[Collected data]
* * * * * * * * *

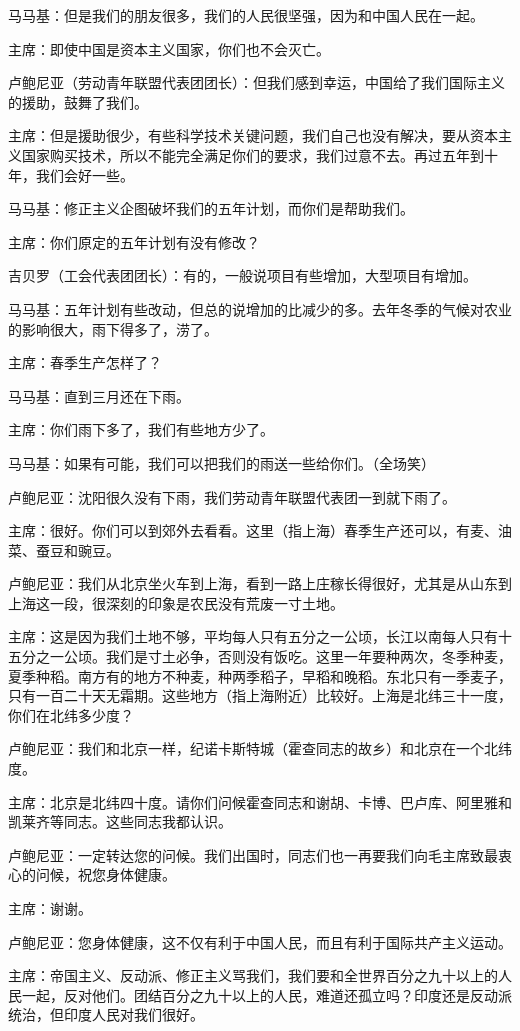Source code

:马马基：但是我们的朋友很多，我们的人民很坚强，因为和中国人民在一起。

主席：即使中国是资本主义国家，你们也不会灭亡。

卢鲍尼亚（劳动青年联盟代表团团长）：但我们感到幸运，中国给了我们国际主义的援助，鼓舞了我们。

主席：但是援助很少，有些科学技术关键问题，我们自己也没有解决，要从资本主义国家购买技术，所以不能完全满足你们的要求，我们过意不去。再过五年到十年，我们会好一些。

马马基：修正主义企图破坏我们的五年计划，而你们是帮助我们。

主席：你们原定的五年计划有没有修改？

吉贝罗（工会代表团团长）：有的，一般说项目有些增加，大型项目有增加。

马马基：五年计划有些改动，但总的说增加的比减少的多。去年冬季的气候对农业的影响很大，雨下得多了，涝了。

主席：春季生产怎样了？

马马基：直到三月还在下雨。

主席：你们雨下多了，我们有些地方少了。

马马基：如果有可能，我们可以把我们的雨送一些给你们。（全场笑）

卢鲍尼亚：沈阳很久没有下雨，我们劳动青年联盟代表团一到就下雨了。

主席：很好。你们可以到郊外去看看。这里（指上海）春季生产还可以，有麦、油菜、蚕豆和豌豆。

卢鲍尼亚：我们从北京坐火车到上海，看到一路上庄稼长得很好，尤其是从山东到上海这一段，很深刻的印象是农民没有荒废一寸土地。

主席：这是因为我们土地不够，平均每人只有五分之一公顷，长江以南每人只有十五分之一公顷。我们是寸土必争，否则没有饭吃。这里一年要种两次，冬季种麦，夏季种稻。南方有的地方不种麦，种两季稻子，早稻和晚稻。东北只有一季麦子，只有一百二十天无霜期。这些地方（指上海附近）比较好。上海是北纬三十一度，你们在北纬多少度？

卢鲍尼亚：我们和北京一样，纪诺卡斯特城（霍查同志的故乡）和北京在一个北纬度。

主席：北京是北纬四十度。请你们问候霍查同志和谢胡、卡博、巴卢库、阿里雅和凯莱齐等同志。这些同志我都认识。

卢鲍尼亚：一定转达您的问候。我们出国时，同志们也一再要我们向毛主席致最衷心的问候，祝您身体健康。

主席：谢谢。

卢鲍尼亚：您身体健康，这不仅有利于中国人民，而且有利于国际共产主义运动。

主席：帝国主义、反动派、修正主义骂我们，我们要和全世界百分之九十以上的人民一起，反对他们。团结百分之九十以上的人民，难道还孤立吗？印度还是反动派统治，但印度人民对我们很好。

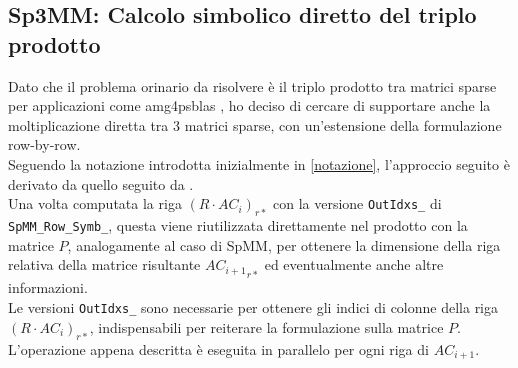 \subsection{Sp3MM: Calcolo simbolico diretto del triplo prodotto} \label{chSpMMSymb:Sp3MMSymb}
Dato che il problema orinario da risolvere è il triplo prodotto tra matrici sparse per applicazioni come 
amg4psblas \cite{AMG4PSBLAS}, ho deciso di cercare di supportare anche la moltiplicazione diretta 
tra 3 matrici sparse, con un'estensione della formulazione row-by-row.\\
Seguendo la notazione introdotta inizialmente in \ref{notazione}, l'approccio seguito è derivato da quello seguito da \cite{Sp3MM4AMG}.\\
Una volta computata la riga $\left(R\cdot AC_i\right)_{r*}$ con la versione \verb|OutIdxs_| di \verb|SpMM_Row_Symb_|, 
questa viene riutilizzata direttamente nel prodotto con la matrice $P$, analogamente al caso di SpMM,
per ottenere la dimensione della riga relativa della matrice risultante ${AC_{i+1}}_{r*}$ ed eventualmente anche altre informazioni.\\ 
Le versioni \verb|OutIdxs_| sono necessarie per ottenere  gli indici di colonne della riga $\left(R\cdot AC_i\right)_{r*}$,
indispensabili per reiterare la formulazione \rowbyrow sulla matrice $P$.\\
L'operazione appena descritta è eseguita in parallelo per ogni riga di $AC_{i+1}$.\\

* * * * * * * * *

| Problem |
Find each line in the data above with the word "卢鲍尼亚", then copy it.

| Result of this task |
卢鲍尼亚（劳动青年联盟代表团团长）：但我们感到幸运，中国给了我们国际主义的援助，鼓舞了我们。
卢鲍尼亚：沈阳很久没有下雨，我们劳动青年联盟代表团一到就下雨了。
卢鲍尼亚：我们从北京坐火车到上海，看到一路上庄稼长得很好，尤其是从山东到上海这一段，很深刻的印象是农民没有荒废一寸土地。
卢鲍尼亚：我们和北京一样，纪诺卡斯特城（霍查同志的故乡）和北京在一个北纬度。
卢鲍尼亚：一定转达您的问候。我们出国时，同志们也一再要我们向毛主席致最衷心的问候，祝您身体健康。
卢鲍尼亚：您身体健康，这不仅有利于中国人民，而且有利于国际共产主义运动。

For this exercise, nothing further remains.